A situação do País tal como se apresenta hoje, atrás descrita em traços largos, mas também os desafios de carácter global que se perspectivam e há que enfrentar no futuro próximo, requerem medidas concretas susceptíveis de revitalizar, fortalecer e expandir o SCTN. Propõe-se a seguir doze medidas, consideradas mais importantes e urgentes.

  • Definição amplamente participada de um plano detalhado de prioridades de investigação nos vários sectores que interessam à economia e aos serviços, incluindo a reconsideração da rede actual de laboratórios de Estado e seu desejável futuro alargamento.
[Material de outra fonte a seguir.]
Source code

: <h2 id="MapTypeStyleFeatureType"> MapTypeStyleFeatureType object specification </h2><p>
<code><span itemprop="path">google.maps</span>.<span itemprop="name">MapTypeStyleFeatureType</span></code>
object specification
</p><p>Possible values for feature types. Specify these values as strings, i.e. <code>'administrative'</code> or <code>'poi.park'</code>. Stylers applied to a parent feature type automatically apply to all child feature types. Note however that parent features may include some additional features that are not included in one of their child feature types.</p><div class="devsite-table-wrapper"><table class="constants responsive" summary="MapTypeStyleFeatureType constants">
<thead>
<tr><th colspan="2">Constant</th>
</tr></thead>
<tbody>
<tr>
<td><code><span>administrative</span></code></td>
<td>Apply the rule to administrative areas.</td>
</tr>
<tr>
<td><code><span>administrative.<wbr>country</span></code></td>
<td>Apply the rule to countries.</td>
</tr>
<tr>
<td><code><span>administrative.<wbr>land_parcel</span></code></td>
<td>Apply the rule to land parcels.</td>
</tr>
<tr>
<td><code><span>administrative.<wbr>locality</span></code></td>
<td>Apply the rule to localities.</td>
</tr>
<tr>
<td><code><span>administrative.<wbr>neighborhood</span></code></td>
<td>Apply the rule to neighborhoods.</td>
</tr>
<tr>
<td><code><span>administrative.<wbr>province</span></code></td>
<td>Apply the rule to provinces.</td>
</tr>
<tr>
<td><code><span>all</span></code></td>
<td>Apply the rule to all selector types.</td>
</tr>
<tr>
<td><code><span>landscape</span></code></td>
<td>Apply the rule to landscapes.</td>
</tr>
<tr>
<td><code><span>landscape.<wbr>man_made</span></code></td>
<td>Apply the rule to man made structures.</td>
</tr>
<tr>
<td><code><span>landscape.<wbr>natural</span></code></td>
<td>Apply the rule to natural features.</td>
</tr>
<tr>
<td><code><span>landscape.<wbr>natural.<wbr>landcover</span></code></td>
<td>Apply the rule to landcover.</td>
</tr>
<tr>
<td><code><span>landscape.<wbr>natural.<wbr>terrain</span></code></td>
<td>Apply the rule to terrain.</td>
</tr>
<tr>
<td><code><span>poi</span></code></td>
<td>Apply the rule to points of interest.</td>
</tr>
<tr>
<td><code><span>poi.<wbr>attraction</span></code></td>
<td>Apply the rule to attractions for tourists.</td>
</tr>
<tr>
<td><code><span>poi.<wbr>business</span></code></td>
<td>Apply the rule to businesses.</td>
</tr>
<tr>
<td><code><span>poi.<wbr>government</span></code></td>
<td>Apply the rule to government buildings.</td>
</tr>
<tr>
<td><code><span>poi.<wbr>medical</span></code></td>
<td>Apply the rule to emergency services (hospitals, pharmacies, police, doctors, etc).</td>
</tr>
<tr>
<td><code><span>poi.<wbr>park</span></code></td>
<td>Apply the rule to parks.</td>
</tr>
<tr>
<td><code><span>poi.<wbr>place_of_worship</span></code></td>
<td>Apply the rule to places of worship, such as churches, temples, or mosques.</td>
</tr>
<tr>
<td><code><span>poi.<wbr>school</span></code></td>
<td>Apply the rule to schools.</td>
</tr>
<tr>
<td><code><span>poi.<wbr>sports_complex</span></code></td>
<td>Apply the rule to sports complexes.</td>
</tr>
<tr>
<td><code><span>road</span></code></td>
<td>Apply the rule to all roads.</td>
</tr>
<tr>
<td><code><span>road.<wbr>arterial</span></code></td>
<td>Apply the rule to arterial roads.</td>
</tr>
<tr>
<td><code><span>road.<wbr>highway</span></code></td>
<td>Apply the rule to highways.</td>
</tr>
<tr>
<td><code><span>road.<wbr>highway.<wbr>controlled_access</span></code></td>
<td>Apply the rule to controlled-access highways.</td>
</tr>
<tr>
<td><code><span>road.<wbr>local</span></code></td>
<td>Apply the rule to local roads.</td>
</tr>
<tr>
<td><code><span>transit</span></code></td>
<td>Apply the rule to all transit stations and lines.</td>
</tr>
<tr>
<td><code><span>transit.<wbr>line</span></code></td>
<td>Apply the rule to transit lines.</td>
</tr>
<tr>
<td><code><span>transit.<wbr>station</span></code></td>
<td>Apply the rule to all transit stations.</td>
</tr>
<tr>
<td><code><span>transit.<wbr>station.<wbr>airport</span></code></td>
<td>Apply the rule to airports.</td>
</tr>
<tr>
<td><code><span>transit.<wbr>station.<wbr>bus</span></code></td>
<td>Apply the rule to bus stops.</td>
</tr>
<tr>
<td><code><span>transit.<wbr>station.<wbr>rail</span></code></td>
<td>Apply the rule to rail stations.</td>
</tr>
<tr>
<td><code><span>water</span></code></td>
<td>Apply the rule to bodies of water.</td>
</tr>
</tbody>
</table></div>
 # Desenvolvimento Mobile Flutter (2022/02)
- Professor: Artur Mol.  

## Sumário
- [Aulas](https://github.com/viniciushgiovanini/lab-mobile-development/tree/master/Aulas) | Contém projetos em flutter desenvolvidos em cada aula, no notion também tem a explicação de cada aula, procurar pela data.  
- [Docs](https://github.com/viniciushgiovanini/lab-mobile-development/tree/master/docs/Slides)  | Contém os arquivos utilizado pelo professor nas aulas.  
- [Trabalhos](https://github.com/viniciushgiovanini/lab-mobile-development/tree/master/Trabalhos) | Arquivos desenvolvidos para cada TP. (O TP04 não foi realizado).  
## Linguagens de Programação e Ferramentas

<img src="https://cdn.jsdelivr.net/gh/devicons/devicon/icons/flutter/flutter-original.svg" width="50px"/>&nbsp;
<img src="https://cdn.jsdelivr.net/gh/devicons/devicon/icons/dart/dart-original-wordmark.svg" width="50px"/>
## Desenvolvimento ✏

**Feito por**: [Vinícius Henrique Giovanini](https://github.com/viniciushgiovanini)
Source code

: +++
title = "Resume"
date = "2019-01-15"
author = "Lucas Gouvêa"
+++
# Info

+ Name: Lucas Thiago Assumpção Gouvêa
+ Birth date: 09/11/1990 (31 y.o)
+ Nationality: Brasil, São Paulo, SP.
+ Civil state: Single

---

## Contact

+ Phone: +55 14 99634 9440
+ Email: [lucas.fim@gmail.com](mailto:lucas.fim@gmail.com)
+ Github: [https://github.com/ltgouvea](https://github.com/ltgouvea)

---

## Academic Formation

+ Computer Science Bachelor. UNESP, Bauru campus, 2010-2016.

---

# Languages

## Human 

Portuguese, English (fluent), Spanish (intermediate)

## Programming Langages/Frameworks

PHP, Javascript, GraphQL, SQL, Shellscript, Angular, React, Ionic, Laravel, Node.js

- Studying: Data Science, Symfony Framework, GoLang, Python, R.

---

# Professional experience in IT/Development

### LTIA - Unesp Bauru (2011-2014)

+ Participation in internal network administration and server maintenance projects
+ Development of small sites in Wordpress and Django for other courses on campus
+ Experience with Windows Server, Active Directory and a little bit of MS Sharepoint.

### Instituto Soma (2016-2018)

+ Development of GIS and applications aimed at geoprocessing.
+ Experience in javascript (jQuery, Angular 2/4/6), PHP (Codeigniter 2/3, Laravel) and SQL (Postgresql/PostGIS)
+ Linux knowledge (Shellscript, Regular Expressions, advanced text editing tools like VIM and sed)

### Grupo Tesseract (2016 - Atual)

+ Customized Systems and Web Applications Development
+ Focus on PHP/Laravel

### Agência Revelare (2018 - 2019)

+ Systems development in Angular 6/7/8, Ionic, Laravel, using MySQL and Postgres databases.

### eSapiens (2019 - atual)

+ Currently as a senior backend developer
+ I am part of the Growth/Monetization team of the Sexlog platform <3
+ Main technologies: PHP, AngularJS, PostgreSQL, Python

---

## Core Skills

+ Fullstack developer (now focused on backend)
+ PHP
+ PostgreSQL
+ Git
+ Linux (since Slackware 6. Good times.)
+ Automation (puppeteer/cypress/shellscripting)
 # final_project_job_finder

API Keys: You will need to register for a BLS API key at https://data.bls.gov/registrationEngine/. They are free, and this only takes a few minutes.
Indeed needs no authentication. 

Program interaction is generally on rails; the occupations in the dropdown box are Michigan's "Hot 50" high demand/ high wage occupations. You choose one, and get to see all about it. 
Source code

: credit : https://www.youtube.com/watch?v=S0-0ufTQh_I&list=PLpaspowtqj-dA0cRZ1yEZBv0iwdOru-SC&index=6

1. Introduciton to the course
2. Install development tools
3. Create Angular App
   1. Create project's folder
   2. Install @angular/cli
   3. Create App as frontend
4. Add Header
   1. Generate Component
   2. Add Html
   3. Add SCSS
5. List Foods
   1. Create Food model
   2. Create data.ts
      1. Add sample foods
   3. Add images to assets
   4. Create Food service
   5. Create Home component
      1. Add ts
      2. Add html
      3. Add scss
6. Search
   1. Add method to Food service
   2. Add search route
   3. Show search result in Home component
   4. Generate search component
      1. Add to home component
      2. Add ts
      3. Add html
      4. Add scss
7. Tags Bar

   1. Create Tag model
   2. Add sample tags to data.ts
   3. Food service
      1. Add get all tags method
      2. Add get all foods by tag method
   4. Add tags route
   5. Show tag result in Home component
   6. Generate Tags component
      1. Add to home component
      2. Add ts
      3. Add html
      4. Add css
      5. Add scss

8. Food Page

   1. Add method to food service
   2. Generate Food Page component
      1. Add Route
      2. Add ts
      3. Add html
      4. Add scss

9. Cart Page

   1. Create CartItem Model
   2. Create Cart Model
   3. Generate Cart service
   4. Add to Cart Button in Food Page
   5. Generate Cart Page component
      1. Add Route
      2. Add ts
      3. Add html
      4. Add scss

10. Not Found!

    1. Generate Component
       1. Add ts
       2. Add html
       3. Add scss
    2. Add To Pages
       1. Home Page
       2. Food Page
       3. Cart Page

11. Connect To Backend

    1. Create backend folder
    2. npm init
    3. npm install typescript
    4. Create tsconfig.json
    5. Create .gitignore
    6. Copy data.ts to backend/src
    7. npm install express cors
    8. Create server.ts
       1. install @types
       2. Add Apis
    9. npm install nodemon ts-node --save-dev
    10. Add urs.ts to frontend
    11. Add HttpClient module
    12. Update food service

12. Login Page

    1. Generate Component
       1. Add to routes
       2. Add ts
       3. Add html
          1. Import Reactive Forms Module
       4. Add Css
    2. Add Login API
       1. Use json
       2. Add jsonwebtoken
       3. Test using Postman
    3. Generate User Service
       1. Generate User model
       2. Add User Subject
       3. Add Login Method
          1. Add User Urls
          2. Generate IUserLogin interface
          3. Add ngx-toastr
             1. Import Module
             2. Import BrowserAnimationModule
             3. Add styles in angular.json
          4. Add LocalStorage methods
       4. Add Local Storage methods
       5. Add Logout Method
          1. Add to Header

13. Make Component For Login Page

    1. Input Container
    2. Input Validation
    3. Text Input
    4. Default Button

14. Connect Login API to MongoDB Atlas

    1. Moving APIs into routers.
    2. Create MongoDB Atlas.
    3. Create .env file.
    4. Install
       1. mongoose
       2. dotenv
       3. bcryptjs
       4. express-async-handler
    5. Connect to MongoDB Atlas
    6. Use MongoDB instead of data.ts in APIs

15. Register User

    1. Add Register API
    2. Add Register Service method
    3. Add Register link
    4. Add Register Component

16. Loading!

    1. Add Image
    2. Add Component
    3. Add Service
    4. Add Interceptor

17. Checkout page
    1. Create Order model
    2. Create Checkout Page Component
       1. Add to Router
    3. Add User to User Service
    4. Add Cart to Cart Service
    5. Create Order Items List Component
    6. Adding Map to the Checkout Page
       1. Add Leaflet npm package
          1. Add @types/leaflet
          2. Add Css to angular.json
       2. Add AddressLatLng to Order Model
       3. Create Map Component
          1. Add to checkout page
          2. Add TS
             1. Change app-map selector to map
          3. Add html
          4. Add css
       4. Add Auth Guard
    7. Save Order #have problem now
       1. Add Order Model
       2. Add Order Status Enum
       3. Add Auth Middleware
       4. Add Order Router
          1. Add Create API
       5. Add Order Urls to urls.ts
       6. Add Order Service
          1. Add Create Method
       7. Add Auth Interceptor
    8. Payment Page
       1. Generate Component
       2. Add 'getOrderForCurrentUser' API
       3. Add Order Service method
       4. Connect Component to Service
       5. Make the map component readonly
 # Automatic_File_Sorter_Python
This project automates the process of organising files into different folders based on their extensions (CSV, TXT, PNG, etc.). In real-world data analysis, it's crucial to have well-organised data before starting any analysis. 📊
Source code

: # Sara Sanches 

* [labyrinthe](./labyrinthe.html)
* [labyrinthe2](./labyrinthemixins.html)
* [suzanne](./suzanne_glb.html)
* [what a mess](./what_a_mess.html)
  • Revitalização e recomposição, nesta perspectiva, de um Conselho Superior de Ciência e Tecnologia, alargando as suas competências estatutárias. Intervenção da AR na sistematização dos planos de desenvolvimento e investimento em C&T, designadamente através de uma Comissão destinada especificamente à análise das políticas de Ciência e Tecnologia incluindo na vertente da cooperação internacional em C&T.
  • Reavaliação do sentido da co-existência 1dos chamados Laboratórios Associados com outros laboratórios sem esse estatuto; justificação dos regimes de financiamento e gestão e outros aspectos específicos dos primeiros.
  • Manutenção do mecanismo de financiamento público dos laboratórios e centros de investigação pela via dos concursos de projectos exclusivamente no domínio da investigação fundamental, e substituição em todas as outras situações pelo modo de financiamento plurianual associado a contratos-programa, sujeito à avaliação periódica de resultados.
  • Atribuição de um orçamento plurianual próprio a todos os organismos e instituições públicas em cujas atribuições se inclui a realização de actividades de I&D, laboratórios públicos, institutos e centros de investigação ligados ou dependentes de instituições públicas de ensino superior, destinado a permitir a manutenção da capacidade de prosseguir tais actividades a um nível adequado, independentemente da obtenção de financiamentos específicos ligados a projectos ou contratos-programa.
  • Garantia da autonomia científica e técnica das instituições de I&D nos termos e nos limites fixados nos respectivos estatutos, apoiada em orçamentos participativos e autonomia de gestão orçamental.
  • Autonomia de contratação de pessoal desde que com o correspondente suporte orçamental, com a possibilidade, no caso, do recrutamento de pessoal investigador qualificado, da atribuição dum financiamento específico de arranque, a gerir autonomamente pelo investigador.
  • Abandono da política de constituição dos chamados Consórcios de Investigação Científica ─ arrumação fictícia e complexificadora da realidade existente que não responde efectivamente a necessidades, reais e sentidas de melhor aproveitamento e coordenação de recursos.
  • Revisão da lei - quadro dos laboratórios do Estado (D.-L. 125/99), designadamente, reavaliando a composição e competências do Conselho Científico, Conselho de Orientação e Unidade de Acompanhamento, bem como revisão do Estatuto da Carreira de Investigação Científica (D.-L. 124/99) revendo, designadamente, o regime de concursos.
  • Criação das Carreiras Técnicas de Investigação e de Operário Prototipista.
  • Proibição do recrutamento de pessoal investigador como bolseiro, pago a recibo verde ou em regime de avença, para o desempenho de funções correspondentes a necessidades permanentes das instituições ou que ainda que inseridas projectos ou contratos-programa, não tenham por objectivo a obtenção de uma qualificação académica pós-graduada.
  • Proceder ao levantamento e caracterização sistemáticos das actividades científicas e técnicas realizadas no País exteriores ao universo da I&D — as OAC&T, na nomenclatura do manual de Frascati — entidades que as executam, recursos humanos que lhes estão afectos e montante da correspondente despesa. Inclusão destas actividades em futuras operações de levantamento do Potencial Científico e Tecnológico Nacional.